## Exercise directions
Please return the data word for word and leave out any picture it contains.

:: Information

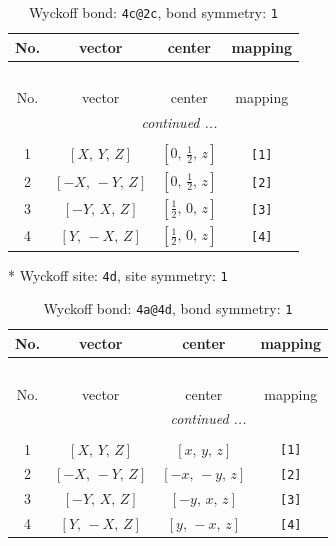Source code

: \documentclass[fleqn,8pt]{jsarticle}
\begin{document}
\begin{longtable}{cccc}
\caption{Wyckoff bond: {\tt 4c@2c}, bond symmetry: {\tt 1}}
 \\
 \hline \hline
No. & vector & center & mapping \\ \hline \endfirsthead

\multicolumn{3}{l}{\tablename\ \thetable{}} \\
 \hline \hline
No. & vector & center & mapping \\ \hline \endhead

 \hline \hline
\multicolumn{3}{r}{\footnotesize\it continued ...} \\ \endfoot

 \hline \hline
\multicolumn{3}{r}{} \\ \endlastfoot

1 & $\left[ X,\, Y,\, Z \right]$ & $\left[ 0,\, \frac{1}{2},\, z \right]$ & {\tt [1]} \\ \hline
2 & $\left[ - X,\, - Y,\, Z \right]$ & $\left[ 0,\, \frac{1}{2},\, z \right]$ & {\tt [2]} \\ \hline
3 & $\left[ - Y,\, X,\, Z \right]$ & $\left[ \frac{1}{2},\, 0,\, z \right]$ & {\tt [3]} \\ \hline
4 & $\left[ Y,\, - X,\, Z \right]$ & $\left[ \frac{1}{2},\, 0,\, z \right]$ & {\tt [4]} \\
\end{longtable}
* Wyckoff site: {\tt 4d}, site symmetry: {\tt 1}
\renewcommand{\arraystretch}{1.2}
\begin{longtable}{cccc}
\caption{Wyckoff bond: {\tt 4a@4d}, bond symmetry: {\tt 1}}
 \\
 \hline \hline
No. & vector & center & mapping \\ \hline \endfirsthead

\multicolumn{3}{l}{\tablename\ \thetable{}} \\
 \hline \hline
No. & vector & center & mapping \\ \hline \endhead

 \hline \hline
\multicolumn{3}{r}{\footnotesize\it continued ...} \\ \endfoot

 \hline \hline
\multicolumn{3}{r}{} \\ \endlastfoot

1 & $\left[ X,\, Y,\, Z \right]$ & $\left[ x,\, y,\, z \right]$ & {\tt [1]} \\ \hline
2 & $\left[ - X,\, - Y,\, Z \right]$ & $\left[ - x,\, - y,\, z \right]$ & {\tt [2]} \\ \hline
3 & $\left[ - Y,\, X,\, Z \right]$ & $\left[ - y,\, x,\, z \right]$ & {\tt [3]} \\ \hline
4 & $\left[ Y,\, - X,\, Z \right]$ & $\left[ y,\, - x,\, z \right]$ & {\tt [4]} \\
\end{longtable}
\end{document}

::::

## Output for this exercise
Source code

: \documentclass[fleqn,8pt]{jsarticle}
\begin{document}
\begin{longtable}{cccc}
\caption{Wyckoff bond: {\tt 4c@2c}, bond symmetry: {\tt 1}}
 \\
 \hline \hline
No. & vector & center & mapping \\ \hline \endfirsthead

\multicolumn{3}{l}{\tablename\ \thetable{}} \\
 \hline \hline
No. & vector & center & mapping \\ \hline \endhead

 \hline \hline
\multicolumn{3}{r}{\footnotesize\it continued ...} \\ \endfoot

 \hline \hline
\multicolumn{3}{r}{} \\ \endlastfoot

1 & $\left[ X,\, Y,\, Z \right]$ & $\left[ 0,\, \frac{1}{2},\, z \right]$ & {\tt [1]} \\ \hline
2 & $\left[ - X,\, - Y,\, Z \right]$ & $\left[ 0,\, \frac{1}{2},\, z \right]$ & {\tt [2]} \\ \hline
3 & $\left[ - Y,\, X,\, Z \right]$ & $\left[ \frac{1}{2},\, 0,\, z \right]$ & {\tt [3]} \\ \hline
4 & $\left[ Y,\, - X,\, Z \right]$ & $\left[ \frac{1}{2},\, 0,\, z \right]$ & {\tt [4]} \\
\end{longtable}
* Wyckoff site: {\tt 4d}, site symmetry: {\tt 1}
\renewcommand{\arraystretch}{1.2}
\begin{longtable}{cccc}
\caption{Wyckoff bond: {\tt 4a@4d}, bond symmetry: {\tt 1}}
 \\
 \hline \hline
No. & vector & center & mapping \\ \hline \endfirsthead

\multicolumn{3}{l}{\tablename\ \thetable{}} \\
 \hline \hline
No. & vector & center & mapping \\ \hline \endhead

 \hline \hline
\multicolumn{3}{r}{\footnotesize\it continued ...} \\ \endfoot

 \hline \hline
\multicolumn{3}{r}{} \\ \endlastfoot

1 & $\left[ X,\, Y,\, Z \right]$ & $\left[ x,\, y,\, z \right]$ & {\tt [1]} \\ \hline
2 & $\left[ - X,\, - Y,\, Z \right]$ & $\left[ - x,\, - y,\, z \right]$ & {\tt [2]} \\ \hline
3 & $\left[ - Y,\, X,\, Z \right]$ & $\left[ - y,\, x,\, z \right]$ & {\tt [3]} \\ \hline
4 & $\left[ Y,\, - X,\, Z \right]$ & $\left[ y,\, - x,\, z \right]$ & {\tt [4]} \\
\end{longtable}
\end{document}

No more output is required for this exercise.